** Records shown follows **

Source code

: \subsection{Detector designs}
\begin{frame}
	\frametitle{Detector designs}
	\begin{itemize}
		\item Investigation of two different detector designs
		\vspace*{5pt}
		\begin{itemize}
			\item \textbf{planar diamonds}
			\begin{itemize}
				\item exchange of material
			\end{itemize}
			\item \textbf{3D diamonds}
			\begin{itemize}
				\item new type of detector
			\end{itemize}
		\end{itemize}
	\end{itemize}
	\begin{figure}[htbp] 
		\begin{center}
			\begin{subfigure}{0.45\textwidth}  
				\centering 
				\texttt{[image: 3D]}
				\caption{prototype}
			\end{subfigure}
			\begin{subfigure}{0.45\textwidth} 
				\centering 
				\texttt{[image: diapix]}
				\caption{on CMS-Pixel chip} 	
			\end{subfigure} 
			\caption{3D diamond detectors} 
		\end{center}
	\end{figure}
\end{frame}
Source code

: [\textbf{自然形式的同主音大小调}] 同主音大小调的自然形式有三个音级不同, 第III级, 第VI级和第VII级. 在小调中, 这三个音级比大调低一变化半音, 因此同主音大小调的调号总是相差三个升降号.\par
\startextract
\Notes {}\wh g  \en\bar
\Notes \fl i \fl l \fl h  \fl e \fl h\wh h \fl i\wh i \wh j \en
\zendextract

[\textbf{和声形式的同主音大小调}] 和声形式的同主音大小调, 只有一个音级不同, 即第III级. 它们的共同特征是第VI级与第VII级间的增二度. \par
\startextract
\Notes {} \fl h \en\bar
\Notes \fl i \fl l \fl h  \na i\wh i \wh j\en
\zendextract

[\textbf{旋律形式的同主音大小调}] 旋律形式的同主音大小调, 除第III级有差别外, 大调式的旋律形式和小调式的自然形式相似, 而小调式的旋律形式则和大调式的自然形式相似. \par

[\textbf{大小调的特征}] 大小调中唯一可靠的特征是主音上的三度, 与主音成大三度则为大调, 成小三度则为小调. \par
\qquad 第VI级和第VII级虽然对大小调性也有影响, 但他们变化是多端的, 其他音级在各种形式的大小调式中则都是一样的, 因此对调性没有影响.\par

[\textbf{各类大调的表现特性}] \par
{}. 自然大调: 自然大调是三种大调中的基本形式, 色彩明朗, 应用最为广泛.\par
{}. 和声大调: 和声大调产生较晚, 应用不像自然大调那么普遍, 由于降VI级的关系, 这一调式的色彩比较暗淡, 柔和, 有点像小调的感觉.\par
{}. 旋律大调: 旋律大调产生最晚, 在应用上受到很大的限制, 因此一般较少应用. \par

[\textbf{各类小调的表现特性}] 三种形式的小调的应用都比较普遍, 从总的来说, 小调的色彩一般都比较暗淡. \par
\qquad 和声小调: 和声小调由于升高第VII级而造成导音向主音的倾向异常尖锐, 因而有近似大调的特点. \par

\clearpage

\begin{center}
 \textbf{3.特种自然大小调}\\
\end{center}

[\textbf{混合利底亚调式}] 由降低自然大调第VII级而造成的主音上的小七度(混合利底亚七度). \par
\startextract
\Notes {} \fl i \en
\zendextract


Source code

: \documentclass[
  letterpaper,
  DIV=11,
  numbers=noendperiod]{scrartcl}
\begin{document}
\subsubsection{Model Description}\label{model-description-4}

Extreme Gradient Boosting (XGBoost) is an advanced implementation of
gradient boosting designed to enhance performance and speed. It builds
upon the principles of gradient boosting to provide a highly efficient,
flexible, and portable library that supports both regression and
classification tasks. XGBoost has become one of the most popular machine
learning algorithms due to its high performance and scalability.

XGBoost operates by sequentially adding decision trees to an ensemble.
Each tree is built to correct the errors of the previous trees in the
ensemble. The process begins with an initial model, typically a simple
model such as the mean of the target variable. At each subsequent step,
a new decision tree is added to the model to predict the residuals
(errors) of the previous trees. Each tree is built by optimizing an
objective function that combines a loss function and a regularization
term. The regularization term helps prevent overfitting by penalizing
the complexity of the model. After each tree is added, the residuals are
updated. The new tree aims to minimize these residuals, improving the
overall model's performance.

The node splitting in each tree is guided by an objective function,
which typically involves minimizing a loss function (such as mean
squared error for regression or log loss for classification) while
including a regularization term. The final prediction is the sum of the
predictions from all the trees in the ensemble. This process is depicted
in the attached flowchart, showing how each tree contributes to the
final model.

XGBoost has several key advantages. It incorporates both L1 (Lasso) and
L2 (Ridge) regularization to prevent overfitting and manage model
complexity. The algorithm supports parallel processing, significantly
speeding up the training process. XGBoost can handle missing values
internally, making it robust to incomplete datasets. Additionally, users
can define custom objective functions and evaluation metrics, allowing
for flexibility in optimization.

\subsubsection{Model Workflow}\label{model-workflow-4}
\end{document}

** End of Records shown **
** Records shown follows **

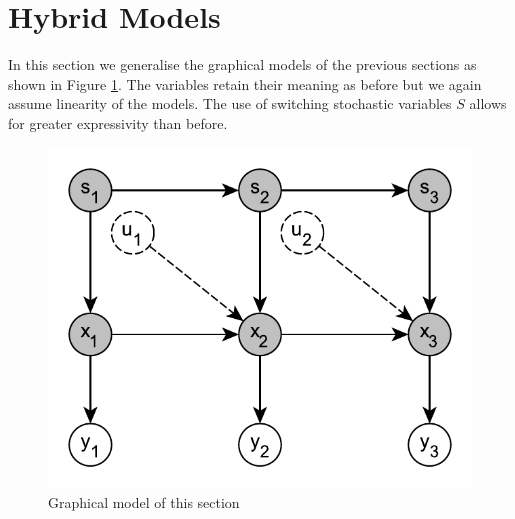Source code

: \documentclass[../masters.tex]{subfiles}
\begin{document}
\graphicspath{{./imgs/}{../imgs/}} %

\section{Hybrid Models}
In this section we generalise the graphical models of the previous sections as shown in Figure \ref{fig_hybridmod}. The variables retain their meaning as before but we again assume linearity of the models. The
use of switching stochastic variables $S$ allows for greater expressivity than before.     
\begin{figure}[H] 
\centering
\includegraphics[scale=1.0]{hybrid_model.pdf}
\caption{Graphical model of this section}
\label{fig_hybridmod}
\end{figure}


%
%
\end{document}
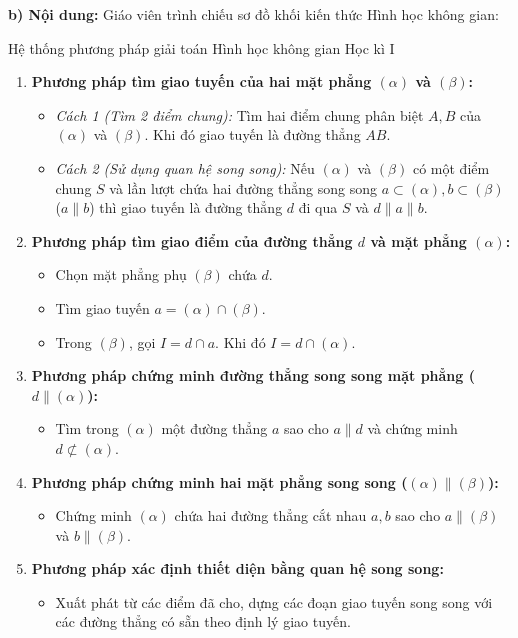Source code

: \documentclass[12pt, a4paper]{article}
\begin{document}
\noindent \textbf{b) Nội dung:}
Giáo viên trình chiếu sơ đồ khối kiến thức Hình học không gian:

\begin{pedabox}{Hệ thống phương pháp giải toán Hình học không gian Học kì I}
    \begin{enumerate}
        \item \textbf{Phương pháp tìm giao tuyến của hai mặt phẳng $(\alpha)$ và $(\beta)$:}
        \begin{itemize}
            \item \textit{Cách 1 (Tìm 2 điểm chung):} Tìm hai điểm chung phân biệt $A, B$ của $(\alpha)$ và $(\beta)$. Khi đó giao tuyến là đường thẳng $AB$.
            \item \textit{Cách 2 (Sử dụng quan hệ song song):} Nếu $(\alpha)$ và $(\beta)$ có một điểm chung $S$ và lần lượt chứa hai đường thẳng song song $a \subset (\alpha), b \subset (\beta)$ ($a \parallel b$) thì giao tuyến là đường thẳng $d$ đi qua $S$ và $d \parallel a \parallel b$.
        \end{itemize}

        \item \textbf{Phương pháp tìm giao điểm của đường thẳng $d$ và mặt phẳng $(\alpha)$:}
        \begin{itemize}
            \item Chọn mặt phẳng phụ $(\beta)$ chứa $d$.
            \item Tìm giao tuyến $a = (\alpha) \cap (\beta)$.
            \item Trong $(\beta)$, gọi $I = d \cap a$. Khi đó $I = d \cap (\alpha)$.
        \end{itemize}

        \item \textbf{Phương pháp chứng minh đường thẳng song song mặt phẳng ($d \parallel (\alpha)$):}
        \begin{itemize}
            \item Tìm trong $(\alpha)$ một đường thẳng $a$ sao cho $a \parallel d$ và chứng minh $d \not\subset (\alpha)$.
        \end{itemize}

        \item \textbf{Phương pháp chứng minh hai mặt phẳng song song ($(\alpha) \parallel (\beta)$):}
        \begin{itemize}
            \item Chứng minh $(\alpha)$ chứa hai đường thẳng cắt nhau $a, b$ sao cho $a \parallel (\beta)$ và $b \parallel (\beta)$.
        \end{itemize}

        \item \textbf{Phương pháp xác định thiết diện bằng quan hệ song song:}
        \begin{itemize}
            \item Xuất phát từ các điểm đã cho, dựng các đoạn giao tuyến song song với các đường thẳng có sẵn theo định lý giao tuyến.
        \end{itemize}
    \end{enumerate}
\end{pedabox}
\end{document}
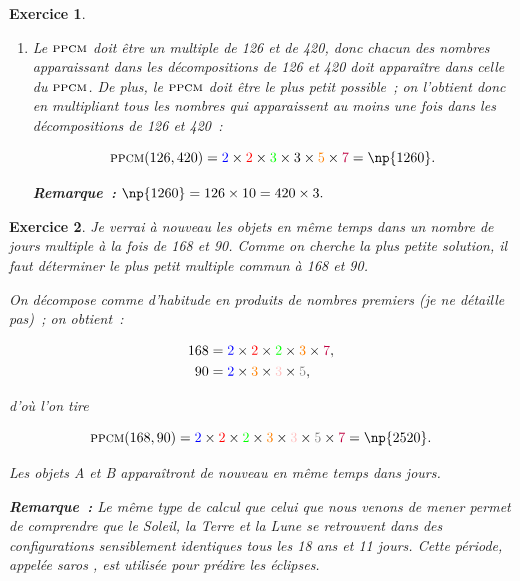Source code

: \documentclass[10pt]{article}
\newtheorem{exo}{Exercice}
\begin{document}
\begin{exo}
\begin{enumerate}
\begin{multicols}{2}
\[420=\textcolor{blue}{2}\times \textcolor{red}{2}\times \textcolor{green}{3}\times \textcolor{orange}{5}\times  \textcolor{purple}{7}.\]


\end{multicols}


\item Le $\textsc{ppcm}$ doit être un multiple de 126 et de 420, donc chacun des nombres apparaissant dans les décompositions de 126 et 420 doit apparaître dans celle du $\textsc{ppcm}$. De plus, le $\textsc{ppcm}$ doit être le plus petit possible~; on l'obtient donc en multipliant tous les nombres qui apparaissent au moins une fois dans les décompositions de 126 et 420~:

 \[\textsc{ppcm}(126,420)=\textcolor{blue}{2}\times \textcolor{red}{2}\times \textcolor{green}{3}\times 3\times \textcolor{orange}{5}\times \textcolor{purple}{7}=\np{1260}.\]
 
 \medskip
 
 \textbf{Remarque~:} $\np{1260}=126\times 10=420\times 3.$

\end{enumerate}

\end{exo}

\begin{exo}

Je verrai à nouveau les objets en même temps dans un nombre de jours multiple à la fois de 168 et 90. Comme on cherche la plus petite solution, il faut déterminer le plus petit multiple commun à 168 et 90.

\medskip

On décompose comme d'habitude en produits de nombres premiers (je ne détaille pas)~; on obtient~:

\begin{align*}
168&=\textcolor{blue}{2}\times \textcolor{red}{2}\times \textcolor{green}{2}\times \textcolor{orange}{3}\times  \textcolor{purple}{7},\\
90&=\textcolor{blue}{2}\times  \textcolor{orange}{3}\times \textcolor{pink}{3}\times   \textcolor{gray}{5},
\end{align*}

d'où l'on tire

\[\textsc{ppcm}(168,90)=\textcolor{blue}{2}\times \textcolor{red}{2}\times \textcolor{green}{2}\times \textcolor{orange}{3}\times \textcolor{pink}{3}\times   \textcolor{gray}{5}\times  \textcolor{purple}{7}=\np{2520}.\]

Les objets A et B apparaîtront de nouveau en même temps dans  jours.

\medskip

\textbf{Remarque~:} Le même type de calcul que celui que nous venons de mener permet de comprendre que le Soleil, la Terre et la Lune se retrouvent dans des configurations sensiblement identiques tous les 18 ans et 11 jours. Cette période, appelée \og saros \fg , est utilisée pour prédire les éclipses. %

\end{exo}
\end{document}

** End of Records shown **

Task
Which lines in the records above include the word "previous"? Copy them out.

Exercise answer
Each tree is built to correct the errors of the previous trees in the
(errors) of the previous trees. Each tree is built by optimizing an
In this section we generalise the graphical models of the previous sections as shown in Figure \ref{fig_hybridmod}. The variables retain their meaning as before but we again assume linearity of the models. The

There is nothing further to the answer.